Down with the 512 city limit!

If you really wanted more than 512 cities, then you'd have to atleast hope for something that does automatic micromanagement very well (like a script, maybe). Each city has a series of tasks inbetween turns:

In no particular order:

1 - Corruption algorithms (that thing is huge as it is, with distance algoritms <-- a time-consuming algorithm, usually involving recursion.).
2 - Food/Commerce/Shield calcuations (add it to the city, and civ totals, and check to see if a unit/improvement/wonder is built. It seems that when a wonder is built, it immediately goes to all other cities that were building a wonder, and checks those).
3 - culture and culture borders. (I do know that culture borders is based on the culture level of the city, civ (possibly), and when the cities were built).
4 - happiness check (probably checks for rioting, city growth, recalculates happiness, WLTKD, which readjusts corruption).
5 - Governors (the AI has to pick build queues too, and they're mostly static, which is why you always see a warrior-warrior-settler build at the start of the game).
6 - Laborer re-allocation (if a city is captured/borders change/city grows, things need to be readjusted).

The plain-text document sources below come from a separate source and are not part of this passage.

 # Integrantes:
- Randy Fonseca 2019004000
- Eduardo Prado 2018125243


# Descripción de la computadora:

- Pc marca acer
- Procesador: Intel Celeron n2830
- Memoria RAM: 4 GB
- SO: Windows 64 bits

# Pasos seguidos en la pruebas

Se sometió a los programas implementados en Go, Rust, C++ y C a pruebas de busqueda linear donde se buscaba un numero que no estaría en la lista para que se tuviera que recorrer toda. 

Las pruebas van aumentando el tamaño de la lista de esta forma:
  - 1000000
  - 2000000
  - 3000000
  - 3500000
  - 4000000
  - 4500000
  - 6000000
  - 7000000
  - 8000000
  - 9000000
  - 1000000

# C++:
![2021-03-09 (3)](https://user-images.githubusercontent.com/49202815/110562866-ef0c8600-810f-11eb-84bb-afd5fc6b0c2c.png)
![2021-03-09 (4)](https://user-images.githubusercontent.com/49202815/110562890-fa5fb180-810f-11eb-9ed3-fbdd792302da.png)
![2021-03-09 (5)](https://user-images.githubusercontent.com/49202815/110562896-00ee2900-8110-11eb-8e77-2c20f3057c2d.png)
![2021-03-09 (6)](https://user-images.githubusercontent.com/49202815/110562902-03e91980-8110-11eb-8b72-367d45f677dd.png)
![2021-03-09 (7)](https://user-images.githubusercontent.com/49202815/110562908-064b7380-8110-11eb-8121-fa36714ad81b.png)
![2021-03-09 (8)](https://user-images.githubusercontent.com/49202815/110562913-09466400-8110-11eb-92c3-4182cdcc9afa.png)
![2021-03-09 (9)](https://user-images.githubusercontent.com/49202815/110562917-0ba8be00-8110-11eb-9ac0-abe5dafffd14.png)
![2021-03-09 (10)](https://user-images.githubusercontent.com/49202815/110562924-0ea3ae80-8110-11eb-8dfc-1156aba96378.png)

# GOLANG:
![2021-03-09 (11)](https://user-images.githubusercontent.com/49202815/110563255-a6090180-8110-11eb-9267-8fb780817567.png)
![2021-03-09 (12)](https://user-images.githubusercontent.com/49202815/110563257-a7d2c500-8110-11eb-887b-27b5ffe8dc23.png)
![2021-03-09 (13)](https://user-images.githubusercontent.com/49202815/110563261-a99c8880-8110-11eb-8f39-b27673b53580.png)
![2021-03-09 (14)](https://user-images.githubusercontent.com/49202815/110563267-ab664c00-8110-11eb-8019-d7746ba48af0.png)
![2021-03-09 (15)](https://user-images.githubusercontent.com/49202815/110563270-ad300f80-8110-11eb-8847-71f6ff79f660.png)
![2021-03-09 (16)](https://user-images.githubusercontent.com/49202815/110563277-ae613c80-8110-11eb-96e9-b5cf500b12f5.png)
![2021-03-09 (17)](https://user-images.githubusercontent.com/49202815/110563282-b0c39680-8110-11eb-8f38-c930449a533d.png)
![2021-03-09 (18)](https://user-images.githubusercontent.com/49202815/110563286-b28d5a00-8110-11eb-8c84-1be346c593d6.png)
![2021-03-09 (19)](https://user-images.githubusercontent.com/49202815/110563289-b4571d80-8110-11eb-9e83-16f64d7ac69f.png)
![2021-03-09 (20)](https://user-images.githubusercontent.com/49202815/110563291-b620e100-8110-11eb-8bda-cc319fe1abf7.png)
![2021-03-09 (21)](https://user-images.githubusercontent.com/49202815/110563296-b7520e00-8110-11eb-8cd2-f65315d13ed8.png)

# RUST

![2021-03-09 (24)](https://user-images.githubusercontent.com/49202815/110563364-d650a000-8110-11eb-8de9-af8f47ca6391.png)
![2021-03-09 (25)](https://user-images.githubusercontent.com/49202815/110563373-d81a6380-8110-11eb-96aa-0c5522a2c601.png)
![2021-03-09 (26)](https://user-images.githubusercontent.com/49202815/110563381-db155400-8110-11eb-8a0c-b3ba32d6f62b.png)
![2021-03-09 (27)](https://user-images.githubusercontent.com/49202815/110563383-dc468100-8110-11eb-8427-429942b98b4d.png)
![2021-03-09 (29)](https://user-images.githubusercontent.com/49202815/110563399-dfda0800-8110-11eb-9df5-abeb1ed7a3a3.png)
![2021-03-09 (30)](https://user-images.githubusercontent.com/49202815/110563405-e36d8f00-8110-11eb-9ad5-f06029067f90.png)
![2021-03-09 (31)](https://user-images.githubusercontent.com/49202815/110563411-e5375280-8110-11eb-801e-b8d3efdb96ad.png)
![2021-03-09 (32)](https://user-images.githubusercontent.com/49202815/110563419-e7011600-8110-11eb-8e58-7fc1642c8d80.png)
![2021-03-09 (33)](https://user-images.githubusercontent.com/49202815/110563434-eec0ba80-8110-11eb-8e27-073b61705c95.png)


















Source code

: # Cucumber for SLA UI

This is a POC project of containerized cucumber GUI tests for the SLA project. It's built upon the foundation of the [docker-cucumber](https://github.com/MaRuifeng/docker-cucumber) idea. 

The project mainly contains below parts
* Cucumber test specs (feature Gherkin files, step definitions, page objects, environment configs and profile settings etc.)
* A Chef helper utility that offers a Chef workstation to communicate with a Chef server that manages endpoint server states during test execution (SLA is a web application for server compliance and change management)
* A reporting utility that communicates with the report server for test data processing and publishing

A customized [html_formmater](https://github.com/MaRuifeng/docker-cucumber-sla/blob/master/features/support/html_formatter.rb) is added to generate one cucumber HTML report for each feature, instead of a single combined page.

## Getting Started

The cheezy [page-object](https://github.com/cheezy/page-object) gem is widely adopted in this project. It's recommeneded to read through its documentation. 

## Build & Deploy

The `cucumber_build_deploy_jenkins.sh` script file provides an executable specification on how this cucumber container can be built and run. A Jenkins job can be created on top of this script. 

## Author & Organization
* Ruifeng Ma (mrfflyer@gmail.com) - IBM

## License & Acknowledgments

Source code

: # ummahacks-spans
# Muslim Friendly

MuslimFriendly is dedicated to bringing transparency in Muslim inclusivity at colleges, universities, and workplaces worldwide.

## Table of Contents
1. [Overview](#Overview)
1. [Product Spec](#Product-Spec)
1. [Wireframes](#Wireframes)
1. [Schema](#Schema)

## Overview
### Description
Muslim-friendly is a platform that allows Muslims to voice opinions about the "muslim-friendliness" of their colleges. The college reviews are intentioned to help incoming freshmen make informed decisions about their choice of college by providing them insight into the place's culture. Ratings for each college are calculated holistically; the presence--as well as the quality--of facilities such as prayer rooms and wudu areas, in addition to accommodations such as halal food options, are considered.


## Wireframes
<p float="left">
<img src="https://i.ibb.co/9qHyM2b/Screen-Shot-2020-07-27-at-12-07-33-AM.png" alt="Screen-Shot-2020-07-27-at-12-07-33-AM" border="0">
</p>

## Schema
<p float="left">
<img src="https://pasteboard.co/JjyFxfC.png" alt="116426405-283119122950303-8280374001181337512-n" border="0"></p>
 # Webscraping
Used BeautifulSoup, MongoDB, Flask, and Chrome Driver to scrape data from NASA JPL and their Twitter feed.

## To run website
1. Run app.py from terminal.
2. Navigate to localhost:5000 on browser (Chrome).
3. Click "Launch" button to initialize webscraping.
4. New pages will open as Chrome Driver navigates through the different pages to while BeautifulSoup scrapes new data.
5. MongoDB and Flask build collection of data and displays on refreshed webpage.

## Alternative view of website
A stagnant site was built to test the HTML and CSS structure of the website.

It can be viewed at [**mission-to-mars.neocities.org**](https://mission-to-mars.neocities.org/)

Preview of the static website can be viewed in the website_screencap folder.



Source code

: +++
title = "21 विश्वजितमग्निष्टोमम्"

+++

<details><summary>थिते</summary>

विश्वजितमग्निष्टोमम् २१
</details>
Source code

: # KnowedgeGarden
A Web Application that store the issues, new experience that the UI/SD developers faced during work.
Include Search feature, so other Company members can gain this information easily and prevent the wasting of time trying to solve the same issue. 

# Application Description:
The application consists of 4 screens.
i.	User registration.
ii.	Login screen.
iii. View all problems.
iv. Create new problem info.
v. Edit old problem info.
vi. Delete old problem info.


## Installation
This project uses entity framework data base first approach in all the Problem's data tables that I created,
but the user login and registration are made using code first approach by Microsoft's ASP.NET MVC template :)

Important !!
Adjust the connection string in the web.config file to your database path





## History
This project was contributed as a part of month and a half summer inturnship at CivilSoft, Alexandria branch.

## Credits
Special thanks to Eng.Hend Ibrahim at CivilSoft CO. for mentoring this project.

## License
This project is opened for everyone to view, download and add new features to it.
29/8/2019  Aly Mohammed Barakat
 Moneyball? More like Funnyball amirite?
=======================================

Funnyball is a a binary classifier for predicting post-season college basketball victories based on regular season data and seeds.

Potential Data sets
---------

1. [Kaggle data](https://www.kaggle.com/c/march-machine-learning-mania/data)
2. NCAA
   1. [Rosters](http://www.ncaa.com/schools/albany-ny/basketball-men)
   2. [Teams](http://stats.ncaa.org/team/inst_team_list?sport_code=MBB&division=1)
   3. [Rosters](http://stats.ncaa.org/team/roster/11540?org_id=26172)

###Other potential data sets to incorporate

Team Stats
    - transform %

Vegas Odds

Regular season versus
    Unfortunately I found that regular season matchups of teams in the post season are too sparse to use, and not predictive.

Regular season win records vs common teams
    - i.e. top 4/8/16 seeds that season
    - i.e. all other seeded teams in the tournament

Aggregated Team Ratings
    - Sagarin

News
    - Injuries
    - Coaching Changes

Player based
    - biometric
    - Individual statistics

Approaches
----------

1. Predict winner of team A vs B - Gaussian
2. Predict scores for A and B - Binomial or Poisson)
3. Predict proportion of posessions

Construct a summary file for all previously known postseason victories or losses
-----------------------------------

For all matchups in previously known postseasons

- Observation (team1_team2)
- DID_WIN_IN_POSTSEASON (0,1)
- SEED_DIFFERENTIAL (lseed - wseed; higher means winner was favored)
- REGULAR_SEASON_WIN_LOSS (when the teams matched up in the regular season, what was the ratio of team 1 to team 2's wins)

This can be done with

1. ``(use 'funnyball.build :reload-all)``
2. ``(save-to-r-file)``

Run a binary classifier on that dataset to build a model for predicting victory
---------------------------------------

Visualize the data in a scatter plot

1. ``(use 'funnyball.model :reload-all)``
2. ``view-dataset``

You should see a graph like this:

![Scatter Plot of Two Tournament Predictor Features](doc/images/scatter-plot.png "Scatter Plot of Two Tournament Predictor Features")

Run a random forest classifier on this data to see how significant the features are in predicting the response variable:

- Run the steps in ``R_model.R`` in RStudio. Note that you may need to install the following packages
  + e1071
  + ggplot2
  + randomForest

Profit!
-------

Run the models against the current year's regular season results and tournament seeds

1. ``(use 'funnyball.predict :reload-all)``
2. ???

And there's probably other things, too. Plus, this is just one part of the AI turns.

Even if you did have a limit of 2,048 cities, or even 64,000 cities (on a 2,048x2,048 map), it's gonna take a LONG time, even on the most decent computers.
 
Originally posted by Chieftess
If you really wanted more than 512 cities, then you'd have to atleast hope for something that does automatic micromanagement very well (like a script, maybe). Each city has a series of tasks inbetween turns:

In no particular order:

1 - Corruption algorithms (that thing is huge as it is, with distance algoritms <-- a time-consuming algorithm, usually involving recursion.).
2 - Food/Commerce/Shield calcuations (add it to the city, and civ totals, and check to see if a unit/improvement/wonder is built. It seems that when a wonder is built, it immediately goes to all other cities that were building a wonder, and checks those).
3 - culture and culture borders. (I do know that culture borders is based on the culture level of the city, civ (possibly), and when the cities were built).
4 - happiness check (probably checks for rioting, city growth, recalculates happiness, WLTKD, which readjusts corruption).
5 - Governors (the AI has to pick build queues too, and they're mostly static, which is why you always see a warrior-warrior-settler build at the start of the game).
6 - Laborer re-allocation (if a city is captured/borders change/city grows, things need to be readjusted).

And there's probably other things, too. Plus, this is just one part of the AI turns.

Even if you did have a limit of 2,048 cities, or even 64,000 cities (on a 2,048x2,048 map), it's gonna take a LONG time, even on the most decent computers.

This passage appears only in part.